Dann geht es jedoch Schlag auf Schlag und ein wahres Feuerwerk wird abgebrannt! Zunächst erwischt es Marcus Bower, als er mit einem Paar 4er seine Chips in die Mitte schiebt und vom Franzosen Anthony Lellouche mit AJ gecalled wird. Ein As am River besiegelt das Aus des US-Amerikaners und erhält für seinen achten Platz 76.700 €. Keine 15 Minuten später called Dario Minieri ein Raise des Slowaken Palovic. Der Flop kommt 632, Minieri checked und als Palovic sein All-in verkündet, steht Minieri umgehend auf und called innerhalb von nur Millisekunden. Er hatte einen Drilling geflopt (33) und Palovic (QQ) würde eine dritte Dame benötigen um weiterhin im Turnier zu verbleiben. Aber keine Hilfe am Turn und River für den sympathischen Slowaken und er wird Siebter und kassiert 111.800 €. Die Stimmung ist nun am Höhepunkt und die italienischen Fans kurz vorm Ausflippen. Zum ersten Mal in meiner knapp 4-jährigen Kommentatorenzeit laufen heiße und kalte Schauer über meinen Rücken und ich habe fast permanent Gänsehaut. Was würde erst passieren, wenn Minieri das Turnier tatsächlich gewinnen sollte? Mir wird Angst und Bange um das ehrwürdige Casino, aber insgeheim wünsche ich mir, dass es so kommen möge.

Gute 20 Minuten später läuft dann William Thorson mit AQ in AK seines Kontrahenten Mercier. Die Chips gehen in die Mitte und als dann bereits am Flop ein K aufgedeckt wird, sieht es sehr schlecht für den Schweden aus. Bereits am Turn hat er keine Chance mehr und er belegt einen guten 6.Platz, immerhin bereits satte 140.600 € wert.

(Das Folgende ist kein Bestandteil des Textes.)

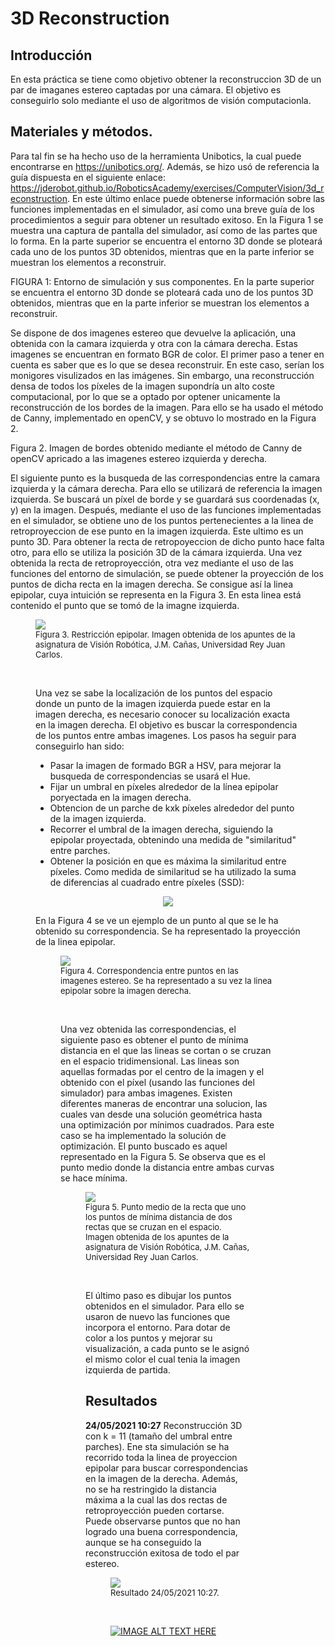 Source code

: # 3D Reconstruction
## Introducción
En esta práctica se tiene como objetivo obtener la reconstruccion 3D de un par de imaganes estereo captadas por una cámara. El objetivo es conseguirlo solo mediante el uso de algoritmos de visión computacionla.

## Materiales y métodos.

Para tal fin se ha hecho uso de la herramienta Unibotics, la cual puede encontrarse en https://unibotics.org/. Además, se hizo usó de referencia la guía dispuesta en el siguiente enlace: https://jderobot.github.io/RoboticsAcademy/exercises/ComputerVision/3d_reconstruction. En este último enlace puede obtenerse información sobre las funciones implementadas en el simulador, así como una breve guía de los procedimientos a seguir para obtener un resultado exitoso. En la Figura 1 se muestra una captura de pantalla del simulador, así como de las partes que lo forma. En la parte superior se encuentra el entorno 3D donde se ploteará cada uno de los puntos 3D obtenidos, mientras que en la parte inferior se muestran los elementos a reconstruir.

FIGURA 1: Entorno de simulación y sus componentes. En la parte superior se encuentra el entorno 3D donde se ploteará cada uno de los puntos 3D obtenidos, mientras que en la parte inferior se muestran los elementos a reconstruir.

Se dispone de dos imagenes estereo que devuelve la aplicación, una obtenida con la camara izquierda y otra con la cámara derecha. Estas imagenes se encuentran en formato BGR de color. El primer paso a tener en cuenta es saber que es lo que se desea reconstruir. En este caso, serían los monigores visulizados en las imágenes. Sin embargo, una reconstrucción densa de todos los píxeles de la imagen supondría un alto coste computacional, por lo que se a optado por optener unicamente la reconstrucción de los bordes de la imagen. Para ello se ha usado el método de Canny, implementado en  openCV, y se obtuvo lo mostrado en la Figura 2.

Figura 2. Imagen de bordes obtenido mediante el método de Canny de openCV apricado a las imagenes estereo izquierda y derecha.

El siguiente punto es la busqueda de las correspondencias entre la camara izquierda y la cámara derecha. Para ello se utilizará de referencia la imagen izquierda. Se buscará un píxel de borde y se guardará sus coordenadas (x, y) en la imagen. Después, mediante el uso de las funciones implementadas en el simulador, se obtiene uno de los puntos pertenecientes a la linea de retroproyeccion de ese punto en la imagen izquierda. Este ultimo es un punto 3D. Para obtener la recta de retropoyeccion de dicho punto hace falta otro, para ello se utiliza la posición 3D de la cámara izquierda. Una vez obtenida la recta de retroproyección, otra vez mediante el uso de las funciones del entorno de simulación, se puede obtener la proyección de los puntos de dicha recta en la imagen derecha. Se consigue así la linea epipolar, cuya intuición se representa en la Figura 3. En esta linea está contenido el punto que se tomó de la imagne izquierda.

<figure>
    <img src= 'https://user-images.githubusercontent.com/37750255/119273807-eb67a600-bc0c-11eb-8458-1c35cd75dddb.png' />
    <font size="2">
    <figcaption> Figura 3. Restricción epipolar. Imagen obtenida de los apuntes de la asignatura de Visión Robótica, J.M. Cañas, Universidad Rey Juan Carlos.
    </figcaption>
    </font>
    
&nbsp; 
    
Una vez se sabe la localización de los puntos del espacio donde un punto de la imagen izquierda puede estar en la imagen derecha, es necesario conocer su localización exacta en la imagen derecha. El objetivo es buscar la correspondencia de los puntos entre ambas imagenes. Los pasos ha seguir para conseguirlo han sido:
- Pasar la imagen de formado BGR a HSV, para mejorar la busqueda de correspondencias se usará el Hue.
- Fijar un umbral en píxeles alrededor de la línea epipolar poryectada en la imagen derecha. 
- Obtencion de un parche de kxk píxeles alrededor del punto de la imagen izquierda.
- Recorrer el umbral de la imagen derecha, siguiendo la epipolar proyectada, obtenindo una medida de "similaritud" entre parches.
- Obtener la posición en que es máxima la similaritud entre píxeles.
Como medida de similaritud se ha utilizado la suma de diferencias al cuadrado entre píxeles (SSD):
    
<p align="center">
<img src="https://render.githubusercontent.com/render/math?math=SSD = \sum (pixel_{der} - pixel_{izq})^{2}">
</p>

En la Figura 4 se ve un ejemplo de un punto al que se le ha obtenido su correspondencia. Se ha representado la proyección de la linea epipolar. 
    
<figure>
<img src= 'https://user-images.githubusercontent.com/37750255/119274637-3b486c00-bc11-11eb-8995-4c2b7fcceab6.png' />
<font size="2">
<figcaption> Figura 4. Correspondencia entre puntos en las imagenes estereo. Se ha representado a su vez la linea epipolar sobre la imagen derecha.
</figcaption>
</font>
    
&nbsp; 

Una vez obtenida las correspondencias, el siguiente paso es obtener el punto de mínima distancia en el que las lineas se cortan o se cruzan en el espacio tridimensional. Las lineas son aquellas formadas por el centro de la imagen y el obtenido con el píxel (usando las funciones del simulador) para ambas imagenes. Existen diferentes maneras de encontrar una solucion, las cuales van desde una solución geométrica hasta una optimización por mínimos cuadrados. Para este caso se ha implementado la solución de optimización. El punto buscado es aquel representado en la Figura 5. Se observa que es el punto medio donde la distancia entre ambas curvas se hace mínima.
    
<figure>
    <img src= 'https://user-images.githubusercontent.com/37750255/119274417-08ea3f00-bc10-11eb-8c3b-659081288969.png' />
    <font size="2">
    <figcaption> Figura 5. Punto medio de la recta que uno los puntos de mínima distancia de dos rectas que se cruzan en el espacio. Imagen obtenida de los apuntes de la asignatura de Visión Robótica, J.M. Cañas, Universidad Rey Juan Carlos.
    </figcaption>
    </font>

&nbsp; 

El último paso es dibujar los puntos obtenidos en el simulador. Para ello se usaron de nuevo las funciones que incorpora el entorno. Para dotar de color a los puntos y mejorar su visualización, a cada punto se le asignó el mismo color el cual tenia la imagen izquierda de partida.
    
    
## Resultados
**24/05/2021 10:27** Reconstrucción 3D con k = 11 (tamaño del umbral entre parches). Ene sta simulación se ha recorrido toda la linea de proyeccion epipolar para buscar correspondencias en la imagen de la derecha. Además, no se ha restringido la distancia máxima a la cual las dos rectas de retroproyección pueden cortarse. Puede observarse puntos que no han logrado una buena correspondencia, aunque se ha conseguido la reconstrucción exitosa de todo el par estereo.

<figure>
    <img src= 'https://user-images.githubusercontent.com/37750255/119319937-4d5ef480-bc7b-11eb-885a-58c7c9b42049.png' />
    <font size="2">
    <figcaption> Resultado 24/05/2021 10:27.
    </figcaption>
    </font>

&nbsp;     

[![IMAGE ALT TEXT HERE](https://user-images.githubusercontent.com/37750255/119319937-4d5ef480-bc7b-11eb-885a-58c7c9b42049.png)](https://user-images.githubusercontent.com/37750255/119325521-3cb17d00-bc81-11eb-8d06-a72ae35a868c.mp4)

Wiederum nur knapp eine halbe Stunde später dann der erste Dämpfer für die heißblütigen italienischen Fans, als ihr zweites Pferd Gregory Genovese von Jason Mercier eliminiert wird. Genovese feiert den bislang größten Erfolg seiner noch jungen Pokerkarriere und kassiert für den 5.Platz 188.500 €. Zu diesem Zeitpunkt sind erst knapp 2 Stunden gespielt.

Genovese war gerade aufgestanden, da entstand eine Hand, die dem Franzosen Koskas sicherlich noch die eine oder andere schlaflose Nacht bereitet hat. Mercier hatte UTG geraised und Eric im Big Blind gecalled. Der Flop kam J65 Rainbow und beide Spieler checkten. Turnkarte war eine 8 und nun setzte Koskas 220.000 Chips an. Mercier überlegte ein bißchen und callte dann den Einsatz des Franzosen. Riverkarte war eine weitere 8 und nun ging Koskas direkt mit seinen restlichen Chips All-in. Jetzt überlegte der US-Amerikaner mehrere Minuten, macht dann aber (mit einigen Bauchschmerzen verbunden, so gibt er später zu Protokoll) den Call. Beide Spieler verweigern zunächst ihre Hand zu zeigen, aber dann fordert Thomas Kremser zunächst den Franzosen auf sein Blatt aufzudecken. Er zeigt T3, hat einen Riesenbluff rausgehauen und ist dabei erwischt worden. Noch überraschter waren aber etliche Experten, als sie die Hand von Mercier zu Gesicht bekamen, denn er zeigt 95s. Mit lediglich einer getroffenen 5 hat er einen Großteil seiner Chips für den Call riskiert und ist für sein Gefühl, den Franzosen beim Bluffen zu erwischen, belohnt worden. Riskant und mutig, aber im Nachhinein natürlich genial! Eric Koskas erhält für seinen vierten Platz und die ausgezeichnete Turnierperformance 223.600 €.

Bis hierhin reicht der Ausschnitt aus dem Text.